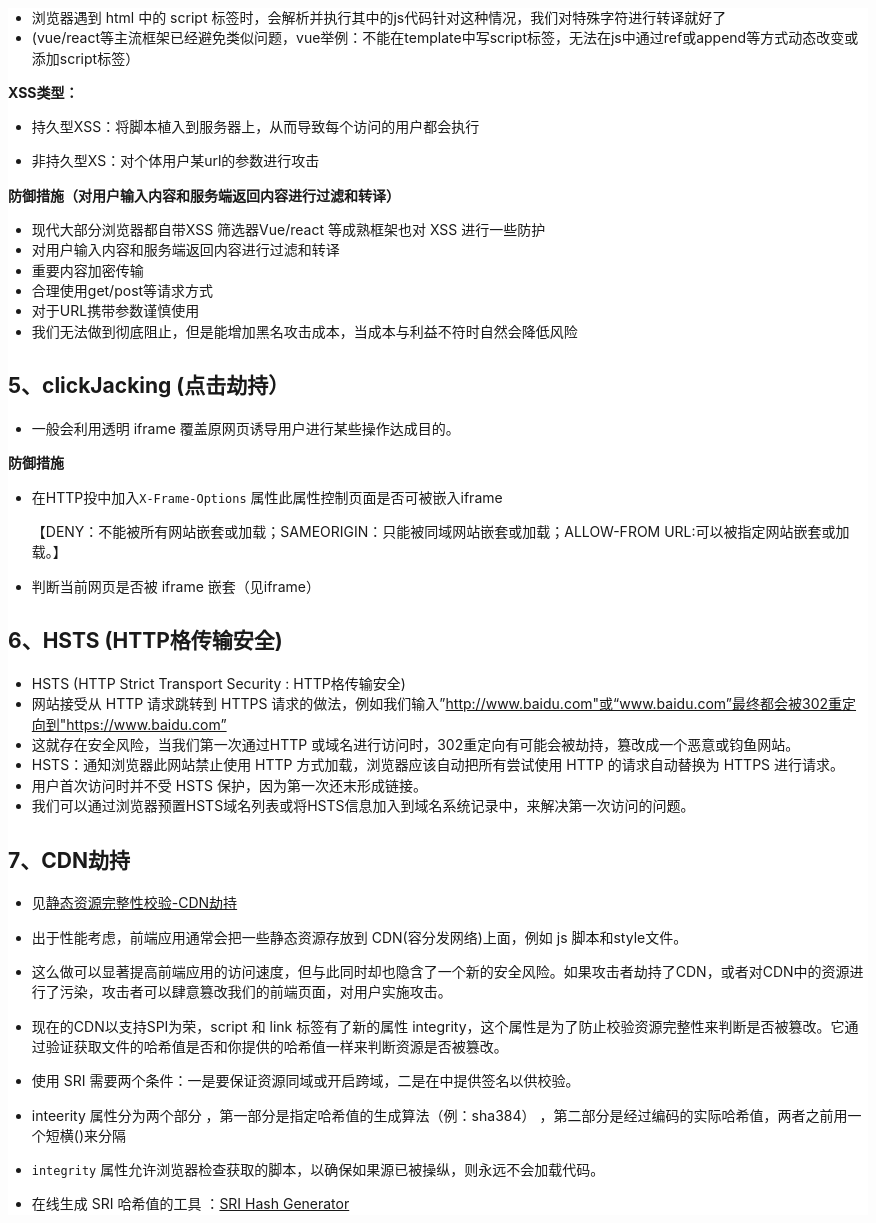 + 浏览器遇到 html 中的 script 标签时，会解析并执行其中的js代码针对这种情况，我们对特殊字符进行转译就好了
+ (vue/react等主流框架已经避免类似问题，vue举例：不能在template中写script标签，无法在js中通过ref或append等方式动态改变或添加script标签）

**XSS类型：**

+ 持久型XSS：将脚本植入到服务器上，从而导致每个访问的用户都会执行

+ 非持久型XS：对个体用户某url的参数进行攻击

**防御措施（对用户输入内容和服务端返回内容进行过滤和转译）**

+ 现代大部分浏览器都自带XSS 筛选器Vue/react 等成熟框架也对 XSS 进行一些防护
+ 对用户输入内容和服务端返回内容进行过滤和转译
+ 重要内容加密传输
+ 合理使用get/post等请求方式
+ 对于URL携带参数谨慎使用
+ 我们无法做到彻底阻止，但是能增加黑名攻击成本，当成本与利益不符时自然会降低风险
  

## 5、clickJacking (点击劫持）

+ 一般会利用透明 iframe 覆盖原网页诱导用户进行某些操作达成目的。

**防御措施**

+ 在HTTP投中加入`X-Frame-Options` 属性此属性控制页面是否可被嵌入iframe 

  【DENY：不能被所有网站嵌套或加载；SAMEORIGIN：只能被同域网站嵌套或加载；ALLOW-FROM URL:可以被指定网站嵌套或加载。】

+ 判断当前网页是否被 iframe 嵌套（见iframe）



## 6、HSTS (HTTP格传输安全)

+ HSTS (HTTP Strict Transport Security : HTTP格传输安全)
+ 网站接受从 HTTP 请求跳转到 HTTPS 请求的做法，例如我们输入”http://www.baidu.com"或“www.baidu.com”最终都会被302重定向到"https://www.baidu.com”
+ 这就存在安全风险，当我们第一次通过HTTP 或域名进行访问时，302重定向有可能会被劫持，篡改成一个恶意或钧鱼网站。
+ HSTS：通知浏览器此网站禁止使用 HTTP 方式加载，浏览器应该自动把所有尝试使用 HTTP 的请求自动替换为 HTTPS 进行请求。
+ 用户首次访问时并不受 HSTS 保护，因为第一次还末形成链接。
+ 我们可以通过浏览器预置HSTS域名列表或将HSTS信息加入到域名系统记录中，来解决第一次访问的问题。

## 7、CDN劫持

+ 见[静态资源完整性校验-CDN劫持](./静态资源完整性校验-CDN劫持.md)

+ 出于性能考虑，前端应用通常会把一些静态资源存放到 CDN(容分发网络)上面，例如 js 脚本和style文件。
+ 这么做可以显著提高前端应用的访问速度，但与此同时却也隐含了一个新的安全风险。如果攻击者劫持了CDN，或者对CDN中的资源进行了污染，攻击者可以肆意篡改我们的前端页面，对用户实施攻击。
+ 现在的CDN以支持SPI为荣，script 和 link 标签有了新的属性 integrity，这个属性是为了防止校验资源完整性来判断是否被篡改。它通过验证获取文件的哈希值是否和你提供的哈希值一样来判断资源是否被篡改。

+ 使用 SRI 需要两个条件：一是要保证资源同域或开启跨域，二是在中提供签名以供校验。

+ inteerity 属性分为两个部分 ，第一部分是指定哈希值的生成算法（例：sha384） ，第二部分是经过编码的实际哈希值，两者之前用一个短横()来分隔

+  `integrity` 属性允许浏览器检查获取的脚本，以确保如果源已被操纵，则永远不会加载代码。 
+  在线生成 SRI 哈希值的工具 ：[SRI Hash Generator](https://www.srihash.org/)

——

Which lines above contain the word "CDN劫持"? Copy all of them.

## 7、CDN劫持
+ 见[静态资源完整性校验-CDN劫持](./静态资源完整性校验-CDN劫持.md)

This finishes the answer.